Dataset items:
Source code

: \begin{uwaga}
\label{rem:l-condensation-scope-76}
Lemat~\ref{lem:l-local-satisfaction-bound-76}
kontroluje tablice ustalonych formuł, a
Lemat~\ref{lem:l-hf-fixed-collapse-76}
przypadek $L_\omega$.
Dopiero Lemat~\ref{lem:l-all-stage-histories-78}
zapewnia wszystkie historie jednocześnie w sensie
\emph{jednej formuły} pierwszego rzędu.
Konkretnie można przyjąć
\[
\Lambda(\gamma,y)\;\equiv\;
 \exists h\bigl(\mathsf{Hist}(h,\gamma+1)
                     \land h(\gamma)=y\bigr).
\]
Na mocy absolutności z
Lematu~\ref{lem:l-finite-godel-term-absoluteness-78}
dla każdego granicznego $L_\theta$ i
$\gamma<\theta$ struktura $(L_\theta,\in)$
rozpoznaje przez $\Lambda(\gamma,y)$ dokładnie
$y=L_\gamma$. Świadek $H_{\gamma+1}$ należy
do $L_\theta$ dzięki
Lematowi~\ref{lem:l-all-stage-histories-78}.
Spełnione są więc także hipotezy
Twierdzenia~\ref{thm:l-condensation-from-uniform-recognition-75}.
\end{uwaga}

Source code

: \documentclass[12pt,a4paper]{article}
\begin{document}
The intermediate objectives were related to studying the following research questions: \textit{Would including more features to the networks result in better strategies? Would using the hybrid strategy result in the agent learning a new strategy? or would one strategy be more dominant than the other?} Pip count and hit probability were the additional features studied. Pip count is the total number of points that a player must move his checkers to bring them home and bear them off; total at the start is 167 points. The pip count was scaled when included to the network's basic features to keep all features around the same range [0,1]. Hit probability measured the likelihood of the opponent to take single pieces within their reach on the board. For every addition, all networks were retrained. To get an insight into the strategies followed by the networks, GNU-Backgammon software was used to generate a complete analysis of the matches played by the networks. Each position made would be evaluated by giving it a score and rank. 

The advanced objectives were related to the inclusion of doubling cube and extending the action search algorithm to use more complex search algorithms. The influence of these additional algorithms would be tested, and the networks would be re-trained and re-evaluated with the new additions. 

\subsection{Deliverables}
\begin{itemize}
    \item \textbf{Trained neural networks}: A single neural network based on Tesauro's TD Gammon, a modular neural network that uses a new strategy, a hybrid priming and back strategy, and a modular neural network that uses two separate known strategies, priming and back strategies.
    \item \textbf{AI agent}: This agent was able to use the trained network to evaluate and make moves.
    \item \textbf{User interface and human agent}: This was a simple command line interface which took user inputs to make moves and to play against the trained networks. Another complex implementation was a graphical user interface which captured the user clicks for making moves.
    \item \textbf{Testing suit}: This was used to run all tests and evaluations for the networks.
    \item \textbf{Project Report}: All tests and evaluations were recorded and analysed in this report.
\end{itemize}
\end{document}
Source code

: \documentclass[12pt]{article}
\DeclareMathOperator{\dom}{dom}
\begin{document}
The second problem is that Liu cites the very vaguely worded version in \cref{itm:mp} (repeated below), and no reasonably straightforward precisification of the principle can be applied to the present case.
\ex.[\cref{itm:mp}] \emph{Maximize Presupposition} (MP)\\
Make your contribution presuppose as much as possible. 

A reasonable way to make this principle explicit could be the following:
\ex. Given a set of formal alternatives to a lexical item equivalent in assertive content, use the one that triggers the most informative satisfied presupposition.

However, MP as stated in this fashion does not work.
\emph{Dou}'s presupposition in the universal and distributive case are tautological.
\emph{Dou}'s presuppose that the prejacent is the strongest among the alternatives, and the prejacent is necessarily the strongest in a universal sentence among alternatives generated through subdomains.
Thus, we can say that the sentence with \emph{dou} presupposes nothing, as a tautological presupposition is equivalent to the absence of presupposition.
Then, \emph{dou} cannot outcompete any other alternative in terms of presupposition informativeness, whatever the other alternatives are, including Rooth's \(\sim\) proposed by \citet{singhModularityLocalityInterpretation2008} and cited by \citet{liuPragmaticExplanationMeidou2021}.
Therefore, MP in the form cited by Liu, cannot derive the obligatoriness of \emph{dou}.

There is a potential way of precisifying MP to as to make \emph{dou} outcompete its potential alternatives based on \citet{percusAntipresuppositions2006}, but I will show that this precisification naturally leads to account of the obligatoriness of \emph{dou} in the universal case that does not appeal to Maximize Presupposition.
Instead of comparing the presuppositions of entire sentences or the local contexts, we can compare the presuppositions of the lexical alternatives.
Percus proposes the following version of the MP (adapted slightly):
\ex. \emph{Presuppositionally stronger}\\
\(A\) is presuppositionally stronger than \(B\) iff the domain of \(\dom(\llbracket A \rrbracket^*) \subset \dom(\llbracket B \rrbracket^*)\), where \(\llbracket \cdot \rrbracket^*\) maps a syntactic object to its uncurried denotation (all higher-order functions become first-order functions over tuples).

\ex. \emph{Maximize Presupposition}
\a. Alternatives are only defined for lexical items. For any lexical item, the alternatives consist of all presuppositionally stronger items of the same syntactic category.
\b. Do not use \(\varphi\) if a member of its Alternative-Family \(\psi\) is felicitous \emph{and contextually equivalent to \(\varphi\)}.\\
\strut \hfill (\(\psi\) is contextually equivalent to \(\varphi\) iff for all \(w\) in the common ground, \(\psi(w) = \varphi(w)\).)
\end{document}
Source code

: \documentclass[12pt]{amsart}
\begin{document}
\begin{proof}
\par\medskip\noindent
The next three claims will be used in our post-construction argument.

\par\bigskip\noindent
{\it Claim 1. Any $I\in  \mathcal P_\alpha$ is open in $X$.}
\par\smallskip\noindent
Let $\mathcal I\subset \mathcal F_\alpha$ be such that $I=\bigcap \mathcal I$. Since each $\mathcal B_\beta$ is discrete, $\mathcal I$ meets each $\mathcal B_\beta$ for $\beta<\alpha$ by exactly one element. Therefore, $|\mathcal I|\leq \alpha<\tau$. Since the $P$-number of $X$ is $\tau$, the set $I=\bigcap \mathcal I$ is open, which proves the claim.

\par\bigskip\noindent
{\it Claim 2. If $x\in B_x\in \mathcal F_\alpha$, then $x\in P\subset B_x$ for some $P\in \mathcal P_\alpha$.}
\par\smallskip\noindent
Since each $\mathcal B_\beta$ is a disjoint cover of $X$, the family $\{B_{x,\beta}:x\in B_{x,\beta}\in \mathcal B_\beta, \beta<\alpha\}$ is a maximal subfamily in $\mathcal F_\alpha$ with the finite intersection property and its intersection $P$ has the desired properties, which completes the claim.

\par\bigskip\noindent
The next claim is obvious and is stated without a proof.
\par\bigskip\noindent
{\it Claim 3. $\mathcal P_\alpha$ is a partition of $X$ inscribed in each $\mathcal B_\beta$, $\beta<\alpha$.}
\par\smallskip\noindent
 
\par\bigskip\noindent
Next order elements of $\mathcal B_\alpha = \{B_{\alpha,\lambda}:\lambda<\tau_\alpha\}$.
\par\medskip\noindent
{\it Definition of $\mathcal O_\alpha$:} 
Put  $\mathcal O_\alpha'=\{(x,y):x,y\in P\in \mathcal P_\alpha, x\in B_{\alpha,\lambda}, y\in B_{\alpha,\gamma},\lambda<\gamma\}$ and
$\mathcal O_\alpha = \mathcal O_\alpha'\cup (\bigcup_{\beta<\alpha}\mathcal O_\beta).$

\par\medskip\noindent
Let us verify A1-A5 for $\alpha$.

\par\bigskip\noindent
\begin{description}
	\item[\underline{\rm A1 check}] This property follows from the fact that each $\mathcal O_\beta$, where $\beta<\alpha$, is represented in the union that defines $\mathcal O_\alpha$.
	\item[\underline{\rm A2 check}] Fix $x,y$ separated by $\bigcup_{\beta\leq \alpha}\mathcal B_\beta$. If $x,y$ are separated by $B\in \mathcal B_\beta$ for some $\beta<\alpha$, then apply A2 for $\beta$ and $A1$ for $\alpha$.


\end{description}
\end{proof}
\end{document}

-- THE TASK --
Search the records for the word "begin". Copy every line that has it.

-- TASK RESPONSE --
: \begin{uwaga}
\begin{document}
\begin{itemize}
\begin{document}
\begin{document}
\begin{proof}
\begin{description}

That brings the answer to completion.